Lo que nos plantea el apóstol es si seremos nosotros capaces de correr de semejante manera la carrera de la fe y de la vida cristiana. No lo haríamos nosotros por una corona perecedera, una corona que se marchita, sino que lo haríamos por el Señor. Nuestro premio es El, poseerle a E, vivir esa vida eterna que El nos ofrece que no es otra cosa que vivirle a El en plenitud.
Cuando le damos esa trascendencia eterna a nuestros actos y a nuestra vida, sí seremos capaces de luchar por superarnos cada día en esa ascensión que tiene que significar nuestra vida cristiana. Un ascender – ascesis lo llamamos - en un camino de perfección, de santidad, venciendo tentaciones, superando defectos y debilidades, purificándonos también a través de nuestras privaciones y sacrificios, creciendo más y más en nuestras virtudes. Hermoso camino que nos lleva a la plenitud de la vida en el Señor.
Finalmente una palabra del evangelio donde Jesús sigue haciéndonos unas recomendaciones sobre esa superación que hemos de hacer en nuestra vida de cada día. ‘¿Cómo puedes decirle a tu hermano: hermano, déjame que te saque la mota del ojo, sin fijarte en la viga que llevas en el tuyo? Sácate primero la viga de tu ojo, y entonces verás claro para sacar la mota del ojo de tu hermano’. Somos fáciles en fijarnos en los defectos o fallos de los demás, pero no somos capaces de fijarnos en nosotros mismos. Pues en ese camino de superación hemos de fijarnos mucho en nuestra vida, porque mucho seguramente tenemos que purificar. Además si llevamos nuestros ojos turbios con las vigas de nuestra maldad, con poca claridad, con poco amor podremos ver lo bueno que siempre hay en los demás.
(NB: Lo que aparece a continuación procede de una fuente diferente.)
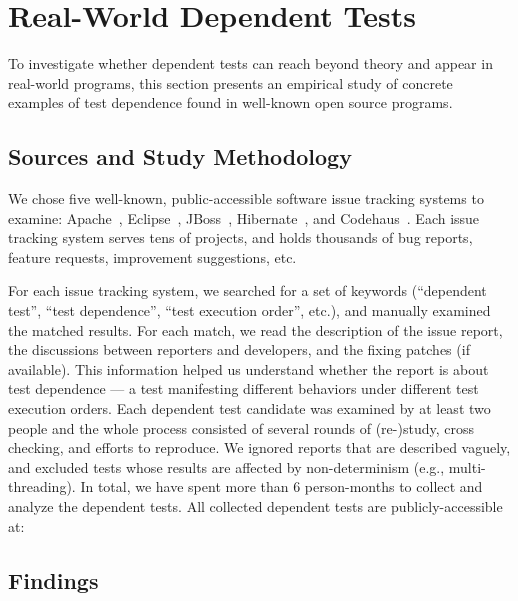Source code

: \section{Real-World Dependent Tests}
\label{sec:study}

To investigate whether dependent tests can reach beyond theory
and appear in real-world programs, this section presents an empirical
study of concrete examples of test dependence found in
well-known open source programs. 


\subsection{Sources and Study Methodology}

We chose five well-known, public-accessible software issue
tracking systems to examine: Apache~\cite{apachebug},
Eclipse~\cite{eclipsebug}, JBoss~\cite{jbossbug},
Hibernate~\cite{hibernatebug}, and Codehaus~\cite{codehausbug}.
Each issue tracking system serves tens of projects, and
holds thousands of bug reports, feature requests, improvement
suggestions, etc.

For each issue tracking system, we searched for a set of keywords
(``dependent test'', ``test dependence'', ``test execution order'',
etc.), and manually examined the matched results. For each match, we read the
description of the issue report, the discussions between reporters
and developers, and the fixing patches (if available). This information
helped us understand whether the report is about test dependence
--- a test manifesting different behaviors under different
test execution orders. Each dependent test candidate was examined by
at least two people and the whole process consisted of several
rounds of (re-)study, cross checking, and efforts to reproduce. We ignored reports
that are described vaguely, and excluded tests whose results are
affected by non-determinism (e.g., multi-threading).
In total, we have spent more than 6 person-months to collect and analyze
the dependent tests. All collected dependent tests are publicly-accessible
at: 


\subsection{Findings}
jueves, 9 de septiembre de 2010

La medida del amor en el estilo de Jesús

1Cor. 8. 1-7.11-13;
Sal. 138;
Lc. 6, 27-38

La medida del amor, ¿hasta dónde tiene que llegar? Hoy nos ha dicho Jesús: ‘Sed compasivos… no juzguéis… no condenéis… perdonad… dar y se os dará: os verterán una medida generosa, colmada, remecida, rebosante…’ Nos va enseñando un estilo nuevo. Nos va enseñando una nueva forma de amar. Nos está señalando la amplitud que ha de tener nuestro amor. ‘Como vuestro Padre que es compasivo…’
Cuando amamos de verdad no ponemos límites ni medidas, no somos tacaños sino generosos. Cuando amamos de verdad lo vamos a hacer con todos y de forma generosa. Por eso no tenemos que mirar quien sea amigo o enemigo, quien me haga el bien o quien me haya hecho daño. Cuando amamos de verdad, repito, hay generosidad en el corazón y nuestra respuesta al otro nunca será ni la violencia ni la maldición, siempre será una respuesta de bien, de bendición, de generosidad para ser capaz si fuera necesario de desprenderme de lo que tengo para compartirlo con el otro; en nuestra respuesta de amor no estaremos buscando ni recompensas, ni compensaciones, ni correspondencias que pudieran ser como una paga a mi amor.
Es sublime lo que nos enseña Jesús. Tan sublime que en nuestros razonamientos humanos a veces nos cuesta entenderlo y pueden aparecer sutilmente rabitos de amor propio y hasta de egoísmo en nuestro amor. Somos fáciles para poner medidas, límites, condiciones. ¿Es que tengo que amar a todos? ¿es que tengo que amar también al que ha hecho daño? ¿y al que me cae mal? ¿y también a aquel que no es del grupo de mis amigos? ¿y aquel otro que es un egoísta y nunca ayuda a nadie? Siempre buscamos alguna pega, alguna dificultad.
Como decía el sabio del Antiguo Testamento – lo escuchamos el pasado domingo - nuestros pensamientos algunas veces son mezquinos y falibles. ‘¿Quién rastreará las cosas del cielo, quien conocerá tus designios, si tú no le das sabiduría enviando tu Santo Espíritu desde el cielo?’ Es lo que tenemos que pedir.
‘Si amáis sólo a los que os aman, ¿qué mérito tenéis? También los pecadores aman a los que los aman. Y si hacéis bien sólo a los que os hacen bien, ¿qué mérito tenéis? También los pecadores lo hacen. Y si prestáis sólo cuando esperáis cobrar, ¿qué mérito tenéis? También los pecadores prestan a otros pecadores con intención de cobrárselo… amad a los enemigos, haced el bien y prestad sin esperar nada: tendréis un gran premio y seréis hijos del Altísimo…’
La medida del amor, comenzábamos preguntándonos, ¿hasta dónde tiene que llegar? Aquí tenemos la respuesta. Un amor sublime, generoso, que nos supera y que entonces sólo con la fuerza de la gracia divina podremos tener. Un amor por el que tenemos que ser distintos. Porque además el modelo de nuestro amor es el amor que Dios nos tiene. ‘Compasivos como vuestro Padre que es compasivo… seréis hijos del Altísimo que es bueno con los malvados y desagradecidos…’
Es que los que creemos en Jesús, los que lo seguimos y somos sus discípulos tenemos un sentido distinto de las cosas, de la vida, del amor. Es precisamente lo que nos hace cristianos, discípulos de Jesús. Será nuestro distintivo. ‘En esto se conocerá que sois discípulos míos’, nos decía Jesús en la última cena cuando nos dejaba el mandamiento del amor.
Que nos conceda el Señor el Espíritu del amor.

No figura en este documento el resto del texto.